Le moment central a été la discussion entre Maurizio Landini, secrétaire général de la CGIL, et le président de Confindustria, Emanuele Orsini, représentant la principale association italienne des entreprises manufacturières et de services. Le débat a mis en lumière une évaluation commune de la nature critique du contexte actuel, bien que les priorités soient partagées sur les solutions.
L’énergie est de nouveau devenue le problème le plus urgent pour le système industriel. Les coûts en Italie restent supérieurs à la moyenne européenne, impactant directement la compétitivité des entreprises manufacturières – en particulier dans les secteurs énergivores. Les deux parties ont souligné l’urgence de mesures structurelles qui ne peuvent plus être retardées.
Au niveau macroéconomique et européen, Maurizio Landini a identifié la suspension du Pacte de stabilité comme une priorité, plaidant pour la nécessité de libérer des ressources pour l’investissement public dans l’industrie, l’innovation et l’emploi. Cette position s’inscrit dans une critique plus large du manque d’une politique industrielle nationale cohérente, considérée comme l’un des facteurs affaiblissant le système de production italien.

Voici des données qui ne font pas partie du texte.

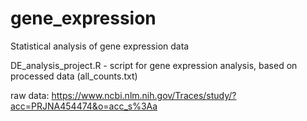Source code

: # gene_expression
Statistical analysis of gene expression data

DE_analysis_project.R - script for gene expression analysis, based on processed data (all_counts.txt)

raw data: https://www.ncbi.nlm.nih.gov/Traces/study/?acc=PRJNA454474&o=acc_s%3Aa

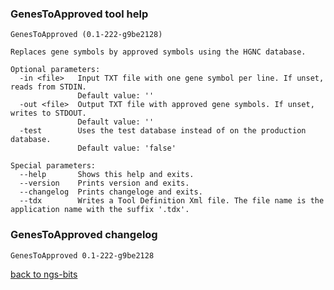 ### GenesToApproved tool help
	GenesToApproved (0.1-222-g9be2128)
	
	Replaces gene symbols by approved symbols using the HGNC database.
	
	Optional parameters:
	  -in <file>   Input TXT file with one gene symbol per line. If unset, reads from STDIN.
	               Default value: ''
	  -out <file>  Output TXT file with approved gene symbols. If unset, writes to STDOUT.
	               Default value: ''
	  -test        Uses the test database instead of on the production database.
	               Default value: 'false'
	
	Special parameters:
	  --help       Shows this help and exits.
	  --version    Prints version and exits.
	  --changelog  Prints changeloge and exits.
	  --tdx        Writes a Tool Definition Xml file. The file name is the application name with the suffix '.tdx'.
	
### GenesToApproved changelog
	GenesToApproved 0.1-222-g9be2128
	
[back to ngs-bits](https://github.com/marc-sturm/ngs-bits)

La discussion a également abordé le rôle de l’Union européenne, qui – selon le débat – doit renforcer les instruments communs pour soutenir la transition industrielle, en commençant par l’énergie, les technologies et les chaînes d’approvisionnement stratégiques, dans un contexte de concurrence mondiale de plus en plus intense.

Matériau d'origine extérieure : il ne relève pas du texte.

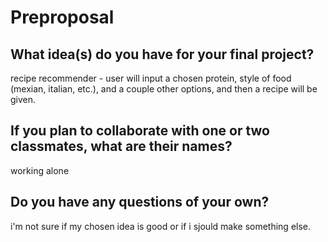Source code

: # Preproposal

## What idea(s) do you have for your final project?

recipe recommender - user will input a chosen protein, style of food (mexian, italian, etc.), and a couple other options, and then a recipe will be given.

## If you plan to collaborate with one or two classmates, what are their names?

working alone

## Do you have any questions of your own?

i'm not sure if my chosen idea is good or if i sjould make something else.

Un autre point soulevé par Maurizio Landini et Emanuele Orsini concerne la nécessité pour l’Europe de s’orienter vers la création d’une nouvelle dette commune, qui reste actuellement inférieure à celle des États-Unis. La solidité de l’euro face au dollar place en fait les entreprises européennes dans une position désavantageuse, encore plus grande que les tarifs.

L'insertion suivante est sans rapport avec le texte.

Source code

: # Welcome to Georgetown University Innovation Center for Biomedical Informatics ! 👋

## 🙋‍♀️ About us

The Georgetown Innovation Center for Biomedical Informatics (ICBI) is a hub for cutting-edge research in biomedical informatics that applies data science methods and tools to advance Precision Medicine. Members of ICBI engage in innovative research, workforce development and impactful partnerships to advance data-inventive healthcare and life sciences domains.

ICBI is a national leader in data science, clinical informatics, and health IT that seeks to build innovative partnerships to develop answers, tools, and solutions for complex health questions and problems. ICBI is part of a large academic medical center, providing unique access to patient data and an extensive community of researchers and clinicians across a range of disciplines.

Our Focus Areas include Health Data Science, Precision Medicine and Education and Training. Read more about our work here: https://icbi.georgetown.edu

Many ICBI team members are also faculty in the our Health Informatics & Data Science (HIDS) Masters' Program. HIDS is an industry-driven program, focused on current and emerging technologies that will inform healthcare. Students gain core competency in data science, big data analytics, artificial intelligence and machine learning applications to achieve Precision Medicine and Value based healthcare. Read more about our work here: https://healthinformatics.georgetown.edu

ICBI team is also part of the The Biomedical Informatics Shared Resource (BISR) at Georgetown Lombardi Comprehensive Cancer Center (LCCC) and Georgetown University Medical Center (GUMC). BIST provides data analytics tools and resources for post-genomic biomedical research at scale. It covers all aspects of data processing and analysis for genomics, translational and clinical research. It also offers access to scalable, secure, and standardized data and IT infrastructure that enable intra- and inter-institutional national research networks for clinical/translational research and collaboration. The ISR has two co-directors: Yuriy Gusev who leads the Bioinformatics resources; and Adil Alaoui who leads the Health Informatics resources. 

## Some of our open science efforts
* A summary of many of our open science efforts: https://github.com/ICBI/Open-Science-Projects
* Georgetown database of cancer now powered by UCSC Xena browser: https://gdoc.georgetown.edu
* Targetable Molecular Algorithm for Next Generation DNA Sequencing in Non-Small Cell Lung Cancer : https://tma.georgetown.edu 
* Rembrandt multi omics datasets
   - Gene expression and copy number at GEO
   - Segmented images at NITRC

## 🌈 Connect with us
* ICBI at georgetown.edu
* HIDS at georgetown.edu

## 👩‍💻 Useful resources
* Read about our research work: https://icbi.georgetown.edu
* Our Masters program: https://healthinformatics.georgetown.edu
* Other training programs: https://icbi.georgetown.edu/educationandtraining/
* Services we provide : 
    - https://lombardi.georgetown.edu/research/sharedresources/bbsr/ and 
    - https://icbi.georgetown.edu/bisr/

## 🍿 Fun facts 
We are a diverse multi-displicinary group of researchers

Le débat a également abordé le rôle de l’industrie chinoise et ce qui a été qualifié de concurrence déloyale envers les entreprises européennes. Ici aussi, l’ Europe est appelée à agir afin de protéger la capacité productive du continent.
Un autre enjeu clé était l’ investissement. La capacité de l’Italie à attirer des capitaux et à renforcer ses chaînes de production a été identifiée comme essentielle pour prévenir un déclin industriel progressif. Dans ce contexte, la nécessité d’ une coordination plus étroite entre les politiques nationales et européennes est clairement apparue.
La discussion a présenté un scénario de grande préoccupation concernant la trajectoire de l’économie italienne, avec le risque – mis en avant lors du débat – d’une période de stagnation si des mesures publiques et industrielles adéquates ne sont pas mises en œuvre rapidement.